PROBLEM TO WORK ON –
Lines from the one containing "7. Fill in the remaining fields." through the last line of the data are to be repeated word for word, both ends included.

#####

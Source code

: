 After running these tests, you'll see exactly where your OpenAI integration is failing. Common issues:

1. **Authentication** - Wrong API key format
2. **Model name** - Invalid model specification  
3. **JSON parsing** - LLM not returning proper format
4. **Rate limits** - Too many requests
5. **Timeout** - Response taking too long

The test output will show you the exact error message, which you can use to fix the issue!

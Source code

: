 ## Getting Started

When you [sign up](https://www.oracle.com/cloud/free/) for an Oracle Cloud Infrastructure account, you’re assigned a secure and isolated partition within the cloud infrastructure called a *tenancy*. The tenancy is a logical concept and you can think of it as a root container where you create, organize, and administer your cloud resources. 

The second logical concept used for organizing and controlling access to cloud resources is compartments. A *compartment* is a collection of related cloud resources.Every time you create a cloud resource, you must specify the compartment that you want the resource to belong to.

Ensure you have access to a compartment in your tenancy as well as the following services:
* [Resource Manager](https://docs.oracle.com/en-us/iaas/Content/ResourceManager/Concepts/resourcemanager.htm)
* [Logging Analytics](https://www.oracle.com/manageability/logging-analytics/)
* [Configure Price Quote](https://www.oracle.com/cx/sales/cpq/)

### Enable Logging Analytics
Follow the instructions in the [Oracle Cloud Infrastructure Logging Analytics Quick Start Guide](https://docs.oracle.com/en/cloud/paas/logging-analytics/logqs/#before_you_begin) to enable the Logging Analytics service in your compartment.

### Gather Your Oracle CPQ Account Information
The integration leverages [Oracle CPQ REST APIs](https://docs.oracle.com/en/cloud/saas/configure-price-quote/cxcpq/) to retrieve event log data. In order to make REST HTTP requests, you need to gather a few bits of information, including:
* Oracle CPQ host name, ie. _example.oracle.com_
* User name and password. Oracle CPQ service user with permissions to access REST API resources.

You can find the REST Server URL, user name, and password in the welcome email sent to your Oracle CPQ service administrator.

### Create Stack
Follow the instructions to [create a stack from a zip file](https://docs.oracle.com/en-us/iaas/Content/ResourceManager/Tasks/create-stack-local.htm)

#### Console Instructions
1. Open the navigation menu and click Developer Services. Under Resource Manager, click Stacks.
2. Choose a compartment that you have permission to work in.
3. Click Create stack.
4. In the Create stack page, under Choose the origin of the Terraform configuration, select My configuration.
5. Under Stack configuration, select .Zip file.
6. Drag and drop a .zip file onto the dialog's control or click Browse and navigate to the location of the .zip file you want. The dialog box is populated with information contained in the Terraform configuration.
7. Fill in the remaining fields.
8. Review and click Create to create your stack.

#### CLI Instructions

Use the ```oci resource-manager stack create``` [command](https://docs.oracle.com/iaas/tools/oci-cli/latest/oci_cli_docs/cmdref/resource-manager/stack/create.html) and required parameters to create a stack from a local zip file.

#####

ANSWER TO THE EXERCISE –
7. Fill in the remaining fields.
8. Review and click Create to create your stack.

#### CLI Instructions

Use the ```oci resource-manager stack create``` [command](https://docs.oracle.com/iaas/tools/oci-cli/latest/oci_cli_docs/cmdref/resource-manager/stack/create.html) and required parameters to create a stack from a local zip file.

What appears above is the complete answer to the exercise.